[Provided data]
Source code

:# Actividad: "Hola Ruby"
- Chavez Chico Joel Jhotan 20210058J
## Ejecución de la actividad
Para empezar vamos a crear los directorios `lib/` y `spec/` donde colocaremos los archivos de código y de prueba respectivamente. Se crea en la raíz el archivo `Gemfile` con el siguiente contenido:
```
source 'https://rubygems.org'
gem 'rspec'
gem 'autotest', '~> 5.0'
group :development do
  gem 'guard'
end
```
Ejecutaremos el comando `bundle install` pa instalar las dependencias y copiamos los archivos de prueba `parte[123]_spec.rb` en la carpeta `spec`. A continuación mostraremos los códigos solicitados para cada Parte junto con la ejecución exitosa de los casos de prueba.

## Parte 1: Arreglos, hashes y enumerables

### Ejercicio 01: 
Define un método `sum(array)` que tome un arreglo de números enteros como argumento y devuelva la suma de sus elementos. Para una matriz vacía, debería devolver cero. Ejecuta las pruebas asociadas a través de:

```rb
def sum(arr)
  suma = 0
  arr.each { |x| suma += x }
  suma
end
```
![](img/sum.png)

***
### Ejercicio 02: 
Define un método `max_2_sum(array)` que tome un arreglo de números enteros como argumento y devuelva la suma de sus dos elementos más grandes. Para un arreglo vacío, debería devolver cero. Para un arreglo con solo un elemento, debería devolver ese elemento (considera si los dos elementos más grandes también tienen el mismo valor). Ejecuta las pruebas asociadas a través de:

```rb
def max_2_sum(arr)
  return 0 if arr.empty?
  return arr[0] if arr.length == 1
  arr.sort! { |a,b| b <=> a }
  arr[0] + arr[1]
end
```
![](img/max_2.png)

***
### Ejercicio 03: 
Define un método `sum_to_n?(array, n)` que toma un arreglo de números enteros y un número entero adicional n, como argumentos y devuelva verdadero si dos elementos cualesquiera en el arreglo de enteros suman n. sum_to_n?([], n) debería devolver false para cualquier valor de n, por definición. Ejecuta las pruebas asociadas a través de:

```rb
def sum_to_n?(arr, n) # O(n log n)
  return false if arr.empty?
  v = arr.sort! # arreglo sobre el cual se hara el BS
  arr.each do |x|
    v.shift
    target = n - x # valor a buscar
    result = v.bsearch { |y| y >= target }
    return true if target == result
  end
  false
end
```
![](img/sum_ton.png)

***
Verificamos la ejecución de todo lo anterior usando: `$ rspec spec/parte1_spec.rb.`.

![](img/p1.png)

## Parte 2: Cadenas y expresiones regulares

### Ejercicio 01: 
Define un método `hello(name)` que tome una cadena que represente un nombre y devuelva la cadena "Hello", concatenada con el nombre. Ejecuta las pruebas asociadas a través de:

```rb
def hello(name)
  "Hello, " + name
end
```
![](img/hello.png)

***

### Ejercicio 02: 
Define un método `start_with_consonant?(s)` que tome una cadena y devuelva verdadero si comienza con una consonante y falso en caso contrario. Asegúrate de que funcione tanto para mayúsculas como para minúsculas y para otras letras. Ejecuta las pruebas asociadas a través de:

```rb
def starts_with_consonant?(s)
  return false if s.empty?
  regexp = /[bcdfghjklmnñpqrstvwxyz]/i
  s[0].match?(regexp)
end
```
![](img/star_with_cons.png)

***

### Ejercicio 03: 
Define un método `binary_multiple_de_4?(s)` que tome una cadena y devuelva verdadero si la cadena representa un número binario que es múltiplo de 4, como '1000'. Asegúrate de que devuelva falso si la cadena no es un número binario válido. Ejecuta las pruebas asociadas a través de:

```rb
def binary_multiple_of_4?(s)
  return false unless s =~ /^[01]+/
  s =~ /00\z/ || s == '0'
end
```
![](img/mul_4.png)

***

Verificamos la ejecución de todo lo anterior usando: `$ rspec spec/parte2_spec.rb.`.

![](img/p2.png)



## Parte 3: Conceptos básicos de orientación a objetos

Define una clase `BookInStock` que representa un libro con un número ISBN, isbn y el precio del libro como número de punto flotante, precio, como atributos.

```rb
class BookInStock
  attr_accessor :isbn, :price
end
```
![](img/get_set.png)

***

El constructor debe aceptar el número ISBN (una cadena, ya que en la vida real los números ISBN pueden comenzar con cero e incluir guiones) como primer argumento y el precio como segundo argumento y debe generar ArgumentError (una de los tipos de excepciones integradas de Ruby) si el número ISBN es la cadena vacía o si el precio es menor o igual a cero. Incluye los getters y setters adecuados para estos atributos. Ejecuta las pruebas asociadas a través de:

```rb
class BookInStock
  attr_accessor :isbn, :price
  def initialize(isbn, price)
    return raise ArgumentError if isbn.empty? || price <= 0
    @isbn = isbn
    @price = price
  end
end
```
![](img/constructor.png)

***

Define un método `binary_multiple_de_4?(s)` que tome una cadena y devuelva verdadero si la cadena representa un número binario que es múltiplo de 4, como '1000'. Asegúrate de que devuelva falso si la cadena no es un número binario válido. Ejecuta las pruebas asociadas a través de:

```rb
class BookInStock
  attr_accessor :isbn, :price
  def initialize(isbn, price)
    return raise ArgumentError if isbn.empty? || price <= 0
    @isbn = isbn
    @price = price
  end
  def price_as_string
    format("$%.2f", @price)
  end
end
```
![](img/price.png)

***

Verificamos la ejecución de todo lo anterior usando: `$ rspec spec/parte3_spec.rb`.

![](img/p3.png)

[To do] Please tally the lines of the listing that include the string "sort". The number is the whole answer.

[Answer to this task] 2